The last generation of scholarship has challenged the traditional modern
dichotomizing of Alexandrian and Antiochene exegesis. The exegetical
goals of the so-called Antiochene ‘historical’ approach are often
fundamentally similar to Alexandrian allegorical interpretive goals. This
paper seeks to highlight the similar exegetical goals of Antiochene and
Alexandrian biblical interpretation in order to underscore a more
substantive difference between the two interpretive schools. John
Chrysostom’s Homily 7 on Genesis and Origen’s Homily 1 on
Genesis are both classic examples of Antiochene and Alexandrian
exegesis.

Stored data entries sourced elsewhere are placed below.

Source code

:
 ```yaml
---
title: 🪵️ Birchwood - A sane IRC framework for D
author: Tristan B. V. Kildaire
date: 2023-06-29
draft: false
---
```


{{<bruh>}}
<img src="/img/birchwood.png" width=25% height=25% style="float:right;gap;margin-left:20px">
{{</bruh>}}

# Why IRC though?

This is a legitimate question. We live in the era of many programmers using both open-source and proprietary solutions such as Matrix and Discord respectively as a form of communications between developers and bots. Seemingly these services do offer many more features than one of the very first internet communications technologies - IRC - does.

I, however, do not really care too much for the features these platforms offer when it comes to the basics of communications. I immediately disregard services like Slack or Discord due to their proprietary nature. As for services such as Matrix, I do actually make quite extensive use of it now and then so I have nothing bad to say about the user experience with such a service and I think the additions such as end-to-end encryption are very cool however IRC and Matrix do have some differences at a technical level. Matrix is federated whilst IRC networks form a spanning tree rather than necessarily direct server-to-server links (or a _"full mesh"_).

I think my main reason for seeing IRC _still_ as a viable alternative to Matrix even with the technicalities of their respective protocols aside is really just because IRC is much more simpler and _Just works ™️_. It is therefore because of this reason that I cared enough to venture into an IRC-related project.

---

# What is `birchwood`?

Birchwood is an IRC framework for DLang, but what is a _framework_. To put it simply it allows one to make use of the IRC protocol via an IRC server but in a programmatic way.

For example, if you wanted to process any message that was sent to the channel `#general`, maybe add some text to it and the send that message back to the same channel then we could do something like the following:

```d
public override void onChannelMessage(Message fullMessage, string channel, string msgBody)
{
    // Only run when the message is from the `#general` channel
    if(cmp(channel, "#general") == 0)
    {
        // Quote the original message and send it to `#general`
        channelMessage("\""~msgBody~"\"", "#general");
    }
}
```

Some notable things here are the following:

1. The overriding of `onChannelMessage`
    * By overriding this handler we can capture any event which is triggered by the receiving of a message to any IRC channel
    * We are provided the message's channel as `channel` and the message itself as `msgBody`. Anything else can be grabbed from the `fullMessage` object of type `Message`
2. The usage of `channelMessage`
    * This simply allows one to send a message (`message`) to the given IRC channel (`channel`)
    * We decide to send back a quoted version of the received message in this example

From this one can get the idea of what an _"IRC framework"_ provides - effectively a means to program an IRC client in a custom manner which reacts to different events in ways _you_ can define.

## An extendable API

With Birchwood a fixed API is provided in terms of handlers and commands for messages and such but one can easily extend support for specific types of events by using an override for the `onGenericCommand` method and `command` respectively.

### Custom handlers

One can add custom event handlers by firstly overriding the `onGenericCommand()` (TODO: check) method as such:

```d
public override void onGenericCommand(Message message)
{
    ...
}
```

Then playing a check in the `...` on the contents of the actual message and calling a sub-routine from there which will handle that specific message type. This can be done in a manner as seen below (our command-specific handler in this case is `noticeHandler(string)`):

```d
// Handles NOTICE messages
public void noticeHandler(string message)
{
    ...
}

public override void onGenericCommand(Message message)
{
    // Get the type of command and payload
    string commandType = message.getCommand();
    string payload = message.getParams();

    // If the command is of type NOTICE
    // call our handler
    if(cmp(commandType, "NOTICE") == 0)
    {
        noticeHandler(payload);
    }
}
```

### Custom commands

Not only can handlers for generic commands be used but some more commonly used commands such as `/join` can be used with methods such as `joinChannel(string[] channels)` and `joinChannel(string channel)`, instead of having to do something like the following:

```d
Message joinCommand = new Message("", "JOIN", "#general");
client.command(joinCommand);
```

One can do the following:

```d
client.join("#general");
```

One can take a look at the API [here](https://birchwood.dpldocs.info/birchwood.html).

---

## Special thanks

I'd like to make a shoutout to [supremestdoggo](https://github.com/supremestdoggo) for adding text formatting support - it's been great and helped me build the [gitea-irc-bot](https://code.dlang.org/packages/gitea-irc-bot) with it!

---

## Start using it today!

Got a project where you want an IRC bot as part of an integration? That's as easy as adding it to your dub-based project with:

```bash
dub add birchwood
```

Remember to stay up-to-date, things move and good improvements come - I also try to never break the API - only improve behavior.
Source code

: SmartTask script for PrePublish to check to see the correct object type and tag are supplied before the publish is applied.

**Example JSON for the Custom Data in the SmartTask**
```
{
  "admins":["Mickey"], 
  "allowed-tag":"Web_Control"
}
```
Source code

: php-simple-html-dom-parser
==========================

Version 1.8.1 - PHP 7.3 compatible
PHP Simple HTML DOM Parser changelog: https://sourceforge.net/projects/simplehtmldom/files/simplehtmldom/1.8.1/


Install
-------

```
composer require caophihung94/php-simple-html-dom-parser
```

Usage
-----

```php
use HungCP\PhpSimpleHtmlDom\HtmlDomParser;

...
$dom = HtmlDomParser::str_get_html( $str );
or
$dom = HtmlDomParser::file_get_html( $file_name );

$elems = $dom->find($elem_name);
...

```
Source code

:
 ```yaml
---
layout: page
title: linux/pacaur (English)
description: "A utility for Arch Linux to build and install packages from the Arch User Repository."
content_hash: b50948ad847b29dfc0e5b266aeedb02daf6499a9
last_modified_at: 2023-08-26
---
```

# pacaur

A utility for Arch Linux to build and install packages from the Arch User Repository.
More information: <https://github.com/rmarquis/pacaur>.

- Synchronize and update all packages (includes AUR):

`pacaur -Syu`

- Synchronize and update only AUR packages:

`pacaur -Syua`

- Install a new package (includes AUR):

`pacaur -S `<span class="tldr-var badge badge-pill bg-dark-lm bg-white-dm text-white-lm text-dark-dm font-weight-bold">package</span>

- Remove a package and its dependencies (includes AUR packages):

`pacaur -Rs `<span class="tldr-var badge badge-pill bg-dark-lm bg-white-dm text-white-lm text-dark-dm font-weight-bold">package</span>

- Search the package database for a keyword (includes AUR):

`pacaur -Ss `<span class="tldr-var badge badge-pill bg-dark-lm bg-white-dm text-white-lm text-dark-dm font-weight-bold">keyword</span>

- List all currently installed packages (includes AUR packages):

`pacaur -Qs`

Chrysostom’s literal approach and Origen’s allegorical
imagination are on clear display. Nevertheless, the message to each
preacher’s congregation is the same: Genesis chapter 1 leads the
congregation into virtue and warns them against vice. The difference
between the two approaches to the text is not in the content of the
interpretation, but where the exhortation is placed in the homily and
how it is connected to the biblical narrative. Chrysostom leaves his
moral exhortation until the end of his homily, presenting it without
explicit connection to the biblical text. Origen finds it in the signs
of the text itself as the narrative unfolds. The content of
Chrysostom’s and Origen’s homilies is, in the end, similar. But the
experience of the homilies is still quite different. This paper argues
that the method of interpretation also conveys meaning to
readers/hearers. The difference in what the scripture means to the
Antiochene and Alexandrian congregations represented in these homilies
is not in what they hear, but in how they hear it.